Single by Ivy

from the album Apartment Life
- Released: October 19, 1998
- Recorded: 1997
- Studio: The Place, Duotone Studios, Compositions (New York City)
- Genre: Pop; alternative pop;
- Length: 3:33
- Label: 550 Music
- Songwriters: Dominique Durand; Adam Schlesinger; Andy Chase;
- Producers: Adam Schlesinger; Andy Chase;

Ivy singles chronology
| "I've Got a Feeling" (1997) | "This Is the Day" (1998) | "You Don't Know Anything" (1999) |

= This Is the Day (Ivy song) =

"This Is the Day" is a song by American band Ivy, included on their second studio album, Apartment Life (1997). It was released as the record's third single in the United States on October 19, 1998, by 550 Music following its inclusion in the 1998 American comedy film There's Something About Mary. The group had just been dropped by Atlantic Records but eventually signed to 550 Music after they reissued the parent album. The track was written by Dominique Durand, Adam Schlesinger and Andy Chase, with the latter two producing it. It is a pop and alternative pop song that features the use of horns and was compared to the works of the Smiths.

It was released as a CD single in two different formats, with the commercial release featuring two previously unreleased bonus tracks and the promotional release featuring just the album version of "This Is the Day". Music critics liked the track, with most considering it a standout track and noting the possibility of it making Apartment Life more successful.

== Background and release ==
The song was recorded in 1997 at three different recording studios in New York City and included on Ivy's second studio album, Apartment Life, released on October 7, 1997, by Atlantic Records. "This Is the Day" was prominently featured in the 1998 movie comedy There's Something About Mary and was included on the film's soundtrack album. Reflecting on its use in the film, Durand said it was unimaginable to see their songs in several scenes and that she "feels so grateful to have something like that in a movie."

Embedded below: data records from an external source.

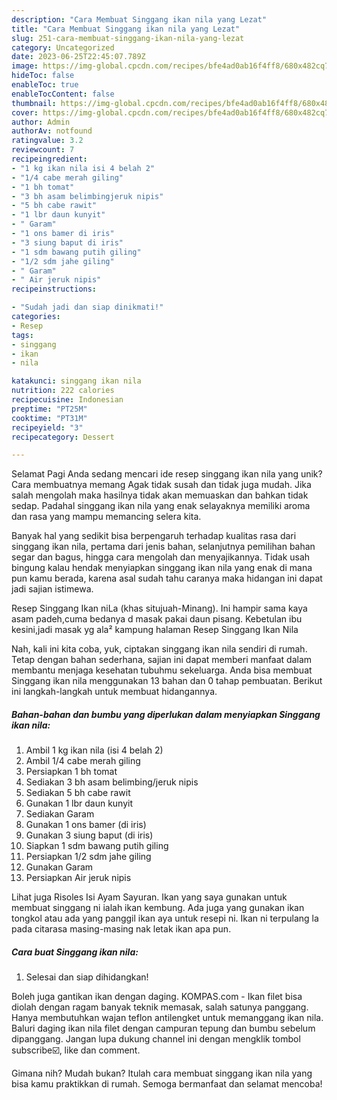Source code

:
 ```yaml
---
description: "Cara Membuat Singgang ikan nila yang Lezat"
title: "Cara Membuat Singgang ikan nila yang Lezat"
slug: 251-cara-membuat-singgang-ikan-nila-yang-lezat
category: Uncategorized
date: 2023-06-25T22:45:07.789Z
image: https://img-global.cpcdn.com/recipes/bfe4ad0ab16f4ff8/680x482cq70/singgang-ikan-nila-foto-resep-utama.jpg
hideToc: false
enableToc: true
enableTocContent: false
thumbnail: https://img-global.cpcdn.com/recipes/bfe4ad0ab16f4ff8/680x482cq70/singgang-ikan-nila-foto-resep-utama.jpg
cover: https://img-global.cpcdn.com/recipes/bfe4ad0ab16f4ff8/680x482cq70/singgang-ikan-nila-foto-resep-utama.jpg
author: Admin
authorAv: notfound
ratingvalue: 3.2
reviewcount: 7
recipeingredient:
- "1 kg ikan nila isi 4 belah 2"
- "1/4 cabe merah giling"
- "1 bh tomat"
- "3 bh asam belimbingjeruk nipis"
- "5 bh cabe rawit"
- "1 lbr daun kunyit"
- " Garam"
- "1 ons bamer di iris"
- "3 siung baput di iris"
- "1 sdm bawang putih giling"
- "1/2 sdm jahe giling"
- " Garam"
- " Air jeruk nipis"
recipeinstructions:

- "Sudah jadi dan siap dinikmati!"
categories:
- Resep
tags:
- singgang
- ikan
- nila

katakunci: singgang ikan nila 
nutrition: 222 calories
recipecuisine: Indonesian
preptime: "PT25M"
cooktime: "PT31M"
recipeyield: "3"
recipecategory: Dessert

---
```



Selamat Pagi Anda sedang mencari ide resep singgang ikan nila yang unik? Cara membuatnya memang Agak tidak susah dan tidak juga mudah. Jika salah mengolah maka hasilnya tidak akan memuaskan dan bahkan tidak sedap. Padahal singgang ikan nila yang enak selayaknya memiliki aroma dan rasa yang mampu memancing selera kita.


Banyak hal yang sedikit bisa berpengaruh terhadap kualitas rasa dari singgang ikan nila, pertama dari jenis bahan, selanjutnya pemilihan bahan segar dan bagus, hingga cara mengolah dan menyajikannya. Tidak usah bingung kalau hendak menyiapkan singgang ikan nila yang enak di mana pun kamu berada, karena asal sudah tahu caranya maka hidangan ini dapat jadi sajian istimewa.

Resep Singgang Ikan niLa (khas situjuah-Minang). Ini hampir sama kaya asam padeh,cuma bedanya d masak pakai daun pisang. Kebetulan ibu kesini,jadi masak yg ala² kampung halaman Resep Singgang Ikan Nila


Nah, kali ini kita coba, yuk, ciptakan singgang ikan nila sendiri di rumah. Tetap dengan bahan sederhana, sajian ini dapat memberi manfaat dalam membantu menjaga kesehatan tubuhmu sekeluarga. Anda bisa membuat Singgang ikan nila menggunakan 13 bahan dan 0 tahap pembuatan. Berikut ini langkah-langkah untuk membuat hidangannya.

<!--inarticleads1-->

##### Bahan-bahan dan bumbu yang diperlukan dalam menyiapkan Singgang ikan nila:

1. Ambil 1 kg ikan nila (isi 4 belah 2)
1. Ambil 1/4 cabe merah giling
1. Persiapkan 1 bh tomat
1. Sediakan 3 bh asam belimbing/jeruk nipis
1. Sediakan 5 bh cabe rawit
1. Gunakan 1 lbr daun kunyit
1. Sediakan  Garam
1. Gunakan 1 ons bamer (di iris)
1. Gunakan 3 siung baput (di iris)
1. Siapkan 1 sdm bawang putih giling
1. Persiapkan 1/2 sdm jahe giling
1. Gunakan  Garam
1. Persiapkan  Air jeruk nipis


Lihat juga Risoles Isi Ayam Sayuran. Ikan yang saya gunakan untuk membuat singgang ni ialah ikan kembung. Ada juga yang gunakan ikan tongkol atau ada yang panggil ikan aya untuk resepi ni. Ikan ni terpulang la pada citarasa masing-masing nak letak ikan apa pun. 

<!--inarticleads2-->

##### Cara buat Singgang ikan nila:


1. Selesai dan siap dihidangkan!

Boleh juga gantikan ikan dengan daging. KOMPAS.com - Ikan filet bisa diolah dengan ragam banyak teknik memasak, salah satunya panggang. Hanya membutuhkan wajan teflon antilengket untuk memanggang ikan nila. Baluri daging ikan nila filet dengan campuran tepung dan bumbu sebelum dipanggang. Jangan lupa dukung channel ini dengan mengklik tombol subscribe☑️, like dan comment. 

Gimana nih? Mudah bukan? Itulah cara membuat singgang ikan nila yang bisa kamu praktikkan di rumah. Semoga bermanfaat dan selamat mencoba!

Atlantic Records had signed Ivy earlier in 1997, but the band was later dropped and then picked up by 550 Music, a division of Sony Music Entertainment. Following the song's inclusion in the film, 550 Music distributed the song to radio stations across the United States on October 19, 1998. The track was issued as a CD single in the U.S. that included the bonus tracks "Sleeping Late" and "Sweet Mary." 550 Music also reissued Apartment Life in the U.S. with new cover art, digitally remastered tracks, and four of the songs remixed by Schlesinger and Chase, who opened a new recording studio in New York, Stratosphere, in June 1999. "This Is the Day" would also be included on the compilation albums Pepsi Pop Culture (1998) and Live a Little, Vol. 1 (1999).

== Composition and recording ==
"This Is the Day" was cowritten by Ivy members Dominique Durand, Adam Schlesinger and Andy Chase, with Schlesinger and Chase serving as producers. In the indie pop song, Durand sings about an ended relationship, stating in the chorus: "She's never com-ing back."

The track features backing vocals by musician James Iha and the addition of horns – a brand new element for Ivy, as they tried to incorporate more instruments into the songs on Apartment Life. The song was mixed by Paul Q. Kolderie and Sean Slade, assisted by Matthew Ellard; and Bob Ludwig finalized the mastering.

== Critical reception ==
"This Is the Day" received praise and favorable feedback from music critics. Frank Tortorici of MTV News wrote that the "bouncy, Blondie-esque" song shows that Ivy is different from Schlesinger's other band Fountains of Wayne, and that the track would help Apartment Life become a successful release.

Noting the use of "60s-ish horns," AllMusic reviewer Jack Rabid called it "la-la-la pop personified." Also referencing the horn section, Kurt B. Reighley from CMJ New Music Monthly joked that the Smiths must have "overlooked" the song and its "punchy melody." Agreeing, Vickie Gilmer and Ira Robbins from Trouser Press compared it to the same group and called the track "jaunty."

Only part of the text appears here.